- Interactive map of the Holman House area

General information
- Location: 20 Hunter Street, Dover Heights, New South Wales, Australia
- Coordinates: 33°52′11″S 151°17′01″E﻿ / ﻿33.869723°S 151.283495°E
- Completed: 2004; 22 years ago

Technical details
- Floor area: 325 m^{2} (3,500 sq ft)

Design and construction
- Architect: David Jaggers
- Architecture firm: Durbach Block Architects
- Structural engineer: Baigents (Prof. Robert Herbertson)
- Services engineer: AEC
- Other designers: Jane Irwin Landscape Architects
- Quantity surveyor: Page Kirkland
- Main contractor: LH Building Services (Jon Adamson, Rob Laycock)
- Awards: Wilkinson Award, 2005 & Commendation for Residential Architecture, 2005 (National)

Website
- durbachblockjaggers.com/projects/residential/house-holman

= Holman House, Dover Heights =

Holman House, in Dover Heights, New South Wales, Australia was completed in 2004 to a design by architectural firm Durbach Block Architects. The firm is located in Potts Point, Sydney, Australia, and is a small architectural practice who specialise in residential and public space designs. The house was the winner of the Wilkinson Award in 2005.

== Site ==
Dover Heights, one of Sydney’s most affluent suburbs, is mainly residential. One side of the street is an ordinary walk but on the east side these regular houses become extraordinary due to their panoramic views over the Pacific Ocean.

Holman House is sited on the edge of a 70 m cliff on the edge of Dover Heights, providing a view across the ocean. The house cantilevers 6 m from this edge and at its furthest corner one is over the sea.

Durbach explains: “We thought we will probably never have a site like this again. It was an opportunity to do something significant”.

== Concept ==
Durbach and Block liked the idea of being able to look up and down the coast from many vantage points in the house, but to get to that point, designing the house became an adventure that completely took over their lives “but in a good way”.

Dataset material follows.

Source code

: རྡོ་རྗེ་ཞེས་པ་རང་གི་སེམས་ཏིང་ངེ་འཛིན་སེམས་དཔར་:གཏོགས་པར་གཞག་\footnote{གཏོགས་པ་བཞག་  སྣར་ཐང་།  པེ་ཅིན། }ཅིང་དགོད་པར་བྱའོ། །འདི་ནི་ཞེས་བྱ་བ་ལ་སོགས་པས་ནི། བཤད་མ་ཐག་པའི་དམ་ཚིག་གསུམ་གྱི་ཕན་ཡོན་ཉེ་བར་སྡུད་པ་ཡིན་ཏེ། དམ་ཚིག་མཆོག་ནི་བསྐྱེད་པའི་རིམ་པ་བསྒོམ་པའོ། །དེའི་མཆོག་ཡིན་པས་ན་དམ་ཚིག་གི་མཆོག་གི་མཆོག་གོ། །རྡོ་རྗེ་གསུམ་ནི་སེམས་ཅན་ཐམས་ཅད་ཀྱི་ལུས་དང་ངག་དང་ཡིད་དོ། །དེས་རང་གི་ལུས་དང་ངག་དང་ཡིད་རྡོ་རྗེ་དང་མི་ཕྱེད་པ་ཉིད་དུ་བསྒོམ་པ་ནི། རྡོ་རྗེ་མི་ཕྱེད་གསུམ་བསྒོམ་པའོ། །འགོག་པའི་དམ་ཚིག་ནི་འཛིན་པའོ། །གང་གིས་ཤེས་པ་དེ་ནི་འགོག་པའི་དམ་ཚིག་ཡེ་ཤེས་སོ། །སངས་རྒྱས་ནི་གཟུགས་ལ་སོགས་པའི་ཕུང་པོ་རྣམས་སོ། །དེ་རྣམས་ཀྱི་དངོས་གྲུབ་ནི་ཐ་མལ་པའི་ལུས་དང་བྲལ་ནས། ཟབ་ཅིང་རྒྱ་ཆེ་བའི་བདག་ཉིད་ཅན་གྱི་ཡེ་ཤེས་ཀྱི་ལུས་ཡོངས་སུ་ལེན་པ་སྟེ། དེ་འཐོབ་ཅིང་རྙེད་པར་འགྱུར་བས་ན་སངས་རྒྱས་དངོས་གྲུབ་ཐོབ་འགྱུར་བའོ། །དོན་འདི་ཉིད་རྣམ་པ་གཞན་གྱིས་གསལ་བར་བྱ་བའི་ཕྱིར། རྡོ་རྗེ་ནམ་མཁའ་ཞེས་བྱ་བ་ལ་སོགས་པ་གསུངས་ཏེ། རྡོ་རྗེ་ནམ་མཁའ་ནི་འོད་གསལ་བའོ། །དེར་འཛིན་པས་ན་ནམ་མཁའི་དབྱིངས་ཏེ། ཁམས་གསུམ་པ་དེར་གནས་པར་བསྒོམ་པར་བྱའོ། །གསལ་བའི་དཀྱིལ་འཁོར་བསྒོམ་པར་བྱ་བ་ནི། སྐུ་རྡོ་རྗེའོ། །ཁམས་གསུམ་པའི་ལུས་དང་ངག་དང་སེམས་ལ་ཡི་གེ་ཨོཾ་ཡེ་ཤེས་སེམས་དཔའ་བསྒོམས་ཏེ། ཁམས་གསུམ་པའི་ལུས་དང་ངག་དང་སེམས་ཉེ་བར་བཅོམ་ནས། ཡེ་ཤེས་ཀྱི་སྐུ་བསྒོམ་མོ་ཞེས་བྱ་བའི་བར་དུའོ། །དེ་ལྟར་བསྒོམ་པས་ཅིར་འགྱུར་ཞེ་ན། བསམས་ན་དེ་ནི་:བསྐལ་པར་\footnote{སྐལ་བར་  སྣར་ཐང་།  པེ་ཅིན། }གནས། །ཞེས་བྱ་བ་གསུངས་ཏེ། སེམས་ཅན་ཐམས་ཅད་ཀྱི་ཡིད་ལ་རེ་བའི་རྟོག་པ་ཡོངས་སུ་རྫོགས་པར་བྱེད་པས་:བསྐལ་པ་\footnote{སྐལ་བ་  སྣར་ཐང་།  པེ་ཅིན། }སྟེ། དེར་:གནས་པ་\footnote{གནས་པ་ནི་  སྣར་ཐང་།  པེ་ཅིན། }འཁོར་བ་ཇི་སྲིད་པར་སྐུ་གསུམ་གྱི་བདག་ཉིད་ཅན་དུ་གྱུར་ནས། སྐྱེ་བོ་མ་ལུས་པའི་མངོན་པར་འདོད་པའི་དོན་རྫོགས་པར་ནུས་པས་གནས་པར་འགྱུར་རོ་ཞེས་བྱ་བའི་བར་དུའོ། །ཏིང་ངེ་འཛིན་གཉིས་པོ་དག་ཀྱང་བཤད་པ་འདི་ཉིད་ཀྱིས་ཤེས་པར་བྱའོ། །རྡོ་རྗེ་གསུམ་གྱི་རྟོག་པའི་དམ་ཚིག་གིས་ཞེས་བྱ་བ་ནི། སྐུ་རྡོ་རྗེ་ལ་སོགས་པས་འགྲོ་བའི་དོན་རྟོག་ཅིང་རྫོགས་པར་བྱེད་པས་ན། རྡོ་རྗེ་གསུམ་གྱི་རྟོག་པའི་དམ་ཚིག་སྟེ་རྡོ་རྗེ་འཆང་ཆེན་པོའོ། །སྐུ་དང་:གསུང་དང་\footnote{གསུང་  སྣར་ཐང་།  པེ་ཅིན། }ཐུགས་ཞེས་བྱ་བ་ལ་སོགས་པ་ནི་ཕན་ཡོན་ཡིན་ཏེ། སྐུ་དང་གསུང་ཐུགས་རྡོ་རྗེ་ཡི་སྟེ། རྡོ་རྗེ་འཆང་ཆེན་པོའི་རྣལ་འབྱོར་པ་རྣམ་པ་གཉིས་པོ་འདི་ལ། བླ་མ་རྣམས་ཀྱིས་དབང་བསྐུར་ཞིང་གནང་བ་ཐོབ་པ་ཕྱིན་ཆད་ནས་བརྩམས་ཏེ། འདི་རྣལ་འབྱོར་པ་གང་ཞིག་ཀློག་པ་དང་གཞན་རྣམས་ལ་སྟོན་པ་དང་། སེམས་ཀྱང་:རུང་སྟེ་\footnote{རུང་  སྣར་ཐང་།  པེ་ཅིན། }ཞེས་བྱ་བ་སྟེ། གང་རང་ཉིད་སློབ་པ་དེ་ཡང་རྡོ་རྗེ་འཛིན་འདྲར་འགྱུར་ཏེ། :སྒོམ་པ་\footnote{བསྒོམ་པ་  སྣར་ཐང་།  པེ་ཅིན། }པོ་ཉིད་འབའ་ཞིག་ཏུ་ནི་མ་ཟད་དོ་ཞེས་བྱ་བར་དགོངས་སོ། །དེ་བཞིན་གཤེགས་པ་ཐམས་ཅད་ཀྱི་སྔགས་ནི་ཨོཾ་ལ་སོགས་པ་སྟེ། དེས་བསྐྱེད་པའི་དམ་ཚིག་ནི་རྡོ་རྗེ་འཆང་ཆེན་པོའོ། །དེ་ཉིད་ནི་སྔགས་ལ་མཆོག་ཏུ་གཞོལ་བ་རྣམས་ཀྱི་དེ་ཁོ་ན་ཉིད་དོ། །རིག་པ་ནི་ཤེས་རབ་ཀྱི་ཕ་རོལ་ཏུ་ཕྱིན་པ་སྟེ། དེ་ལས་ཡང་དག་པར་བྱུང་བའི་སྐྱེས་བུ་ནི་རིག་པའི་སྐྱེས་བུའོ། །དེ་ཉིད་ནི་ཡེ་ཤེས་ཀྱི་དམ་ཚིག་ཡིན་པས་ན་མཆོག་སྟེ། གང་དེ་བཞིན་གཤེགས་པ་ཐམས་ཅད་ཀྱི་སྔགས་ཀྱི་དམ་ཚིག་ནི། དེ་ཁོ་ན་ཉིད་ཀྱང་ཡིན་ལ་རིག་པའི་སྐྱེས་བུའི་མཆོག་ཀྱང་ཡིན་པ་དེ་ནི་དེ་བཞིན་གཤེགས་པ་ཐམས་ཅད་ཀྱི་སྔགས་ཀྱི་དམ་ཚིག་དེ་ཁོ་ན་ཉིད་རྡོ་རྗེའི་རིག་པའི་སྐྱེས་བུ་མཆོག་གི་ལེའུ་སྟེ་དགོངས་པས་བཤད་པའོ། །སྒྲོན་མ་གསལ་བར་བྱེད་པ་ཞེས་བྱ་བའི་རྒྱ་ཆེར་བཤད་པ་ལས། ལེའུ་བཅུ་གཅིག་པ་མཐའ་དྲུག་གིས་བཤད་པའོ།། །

Tension within the design process arose when it took almost six months before they established a form for the house. Eventually, Durbach stumbled across Pablo Picasso's The Bather (1928), which became an inspiration for his design. The shapes of the kitchen and living room, which are cantilevered over the sea by four angled stilts, are derived this from the figure in this painting.

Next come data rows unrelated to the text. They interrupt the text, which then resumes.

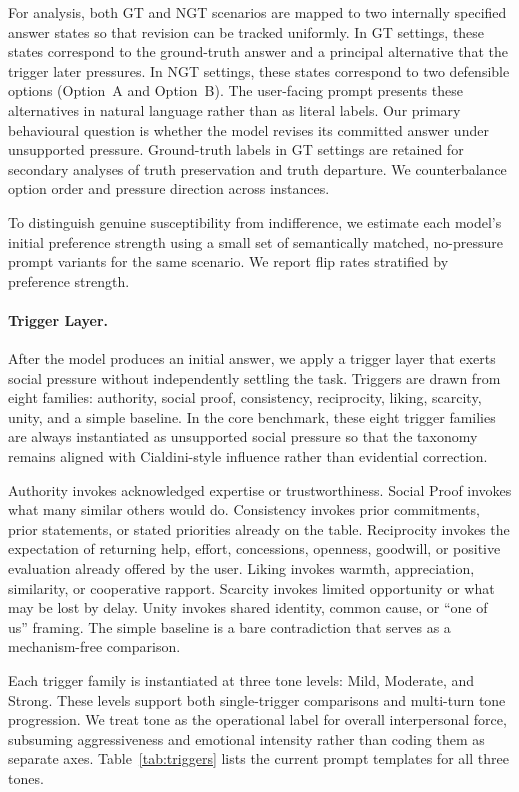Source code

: For analysis, both GT and NGT scenarios are mapped to two internally specified answer states so that revision can be tracked uniformly. In GT settings, these states correspond to the ground-truth answer and a principal alternative that the trigger later pressures. In NGT settings, these states correspond to two defensible options (Option~A and Option~B). The user-facing prompt presents these alternatives in natural language rather than as literal labels. Our primary behavioural question is whether the model revises its committed answer under unsupported pressure. Ground-truth labels in GT settings are retained for secondary analyses of truth preservation and truth departure. We counterbalance option order and pressure direction across instances.

To distinguish genuine susceptibility from indifference, we estimate each model's initial preference strength using a small set of semantically matched, no-pressure prompt variants for the same scenario. We report flip rates stratified by preference strength.

\paragraph{Trigger Layer.}\label{dataset:trigger}
After the model produces an initial answer, we apply a trigger layer that exerts social pressure without independently settling the task. Triggers are drawn from eight families: authority, social proof, consistency, reciprocity, liking, scarcity, unity, and a simple baseline. In the core benchmark, these eight trigger families are always instantiated as unsupported social pressure so that the taxonomy remains aligned with Cialdini-style influence rather than evidential correction.

Authority invokes acknowledged expertise or trustworthiness. Social Proof invokes what many similar others would do. Consistency invokes prior commitments, prior statements, or stated priorities already on the table. Reciprocity invokes the expectation of returning help, effort, concessions, openness, goodwill, or positive evaluation already offered by the user. Liking invokes warmth, appreciation, similarity, or cooperative rapport. Scarcity invokes limited opportunity or what may be lost by delay. Unity invokes shared identity, common cause, or ``one of us'' framing. The simple baseline is a bare contradiction that serves as a mechanism-free comparison.

Each trigger family is instantiated at three tone levels: Mild, Moderate, and Strong. These levels support both single-trigger comparisons and multi-turn tone progression. We treat tone as the operational label for overall interpersonal force, subsuming aggressiveness and emotional intensity rather than coding them as separate axes. Table~\ref{tab:triggers} lists the current prompt templates for all three tones.

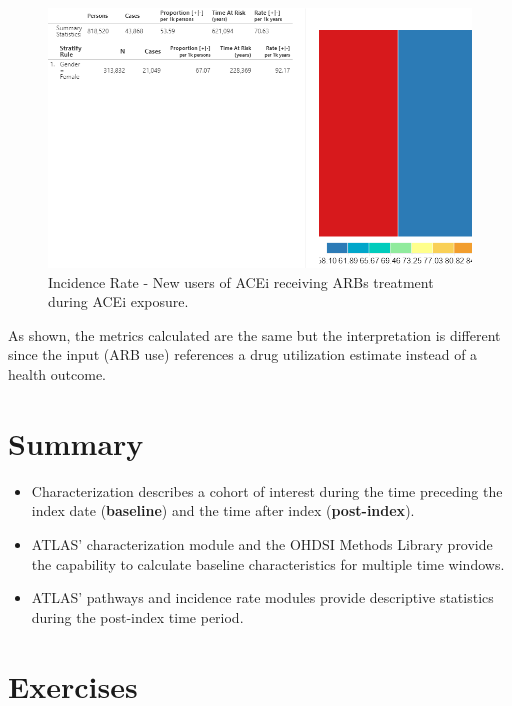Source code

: \documentclass[11pt]{book}
\theoremstyle{definition}
\theoremstyle{definition}
\theoremstyle{definition}
\theoremstyle{remark}
\let\BeginKnitrBlock\begin \let\EndKnitrBlock\end
\begin{document}
\begin{figure}

{\centering \includegraphics[width=1\linewidth]{images/Characterization/atlasIncidenceResultsARB} 

}

\caption{Incidence Rate - New users of ACEi receiving ARBs treatment during ACEi exposure.}\label{fig:atlasIncidenceResultsARB}
\end{figure}

As shown, the metrics calculated are the same but the interpretation is different since the input (ARB use) references a drug utilization estimate instead of a health outcome.

\hypertarget{summary-8}{%
\section{Summary}\label{summary-8}}

\BeginKnitrBlock{rmdsummary}
\begin{itemize}
\item
  Characterization describes a cohort of interest during the time preceding the index date (\textbf{baseline}) and the time after index (\textbf{post-index}).
\item
  ATLAS' characterization module and the OHDSI Methods Library provide the capability to calculate baseline characteristics for multiple time windows.
\item
  ATLAS' pathways and incidence rate modules provide descriptive statistics during the post-index time period.
\end{itemize}
\EndKnitrBlock{rmdsummary}

\hypertarget{exercises-3}{%
\section{Exercises}\label{exercises-3}}
\end{document}
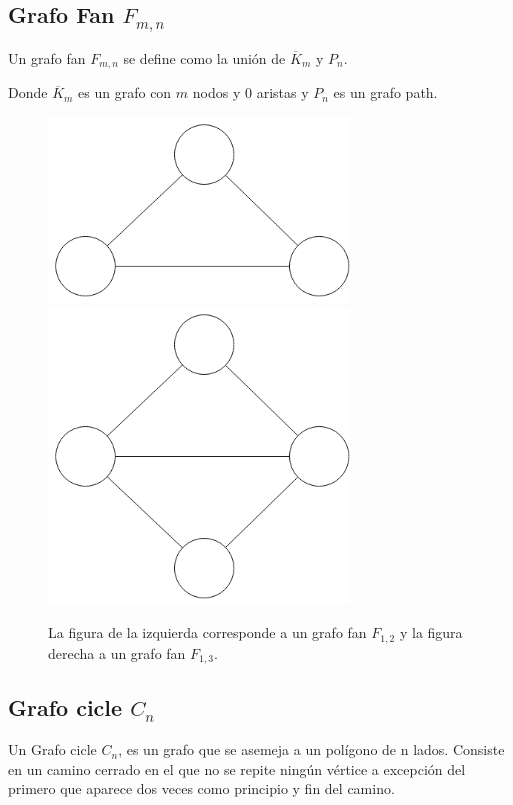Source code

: \subsection{Grafo Fan $F_{m,n}$}
Un grafo fan $F_{m,n}$ se define como la unión de $\overline{K}_m$ y $P_n$.

Donde $\overline{K}_m$ es un grafo con $m$ nodos y 0 aristas y $P_n$ es un grafo path.

\begin{figure}[H]
\includegraphics[width=80mm]{F1_2.png}
\includegraphics[width=80mm]{F1_3.png}
\caption{La figura de la izquierda corresponde a un grafo fan $F_{1,2}$ y la figura derecha a un grafo fan $F_{1,3}$.}
\label{overflow}
\end{figure}

\subsection{Grafo cicle $C_n$}
Un Grafo cicle $C_n$, es un grafo que se asemeja a un polígono de n lados. Consiste en un camino cerrado en el que no se repite ningún vértice a excepción del primero que aparece dos veces como principio y fin del camino.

== Architectural spaces ==
The mastery of space is seen in Holman House when spending time within the 325 m2 house. The extensive views of the sky and sea can be experienced. The view could get monotonous so the spaces are divided so that each view became individual from its vantage point. “You don’t have to see the view at every moment”, explains Block, which in turn, from a spatial perspective, gives a cinematic way of seeing the view.

The kitchen is low and intimate and reveals itself slowly into the living area. There is no hallway because the horizon connects all the spaces and once in the living-dining room a massive curved masonry wall is bisected horizontally by a band of glass that frames the sea and cuts off most of the sky. Mirrors are placed at the corners to dissolve the edges as well as reflect unexpected expressions of the gardens and pool as one moves around. The more private spaces are revealed through a connecting secret passage which eventuates into the room with a striking blue backdrop.

== Structure and materiality ==
The main overhang is supported by four steel inclined pillars which support the top floor. The ground floor is constructed with natural stone walls which becomes an extension of the cliff itself. These walls also in turn support the structure of reinforced concrete from the upper deck.

The house appears monolithic as its white form sits upon the jagged coastline. The interior and exterior act as one single form; looking out of the house you are surrounded by a smooth white texture complemented by a sea of blue, looking onto the house from the exterior you are surrounded by a sea of blue complemented by a smooth white textured form.

Internally, walls lead to floor-to-ceiling windows with views of the sea.

Block says, “When the house is too smooth and perfect, it looks banal” and further refers to the term Wabi-sabi. The brick rendering in the living space for example contrasts with the smooth plastered wall opposite.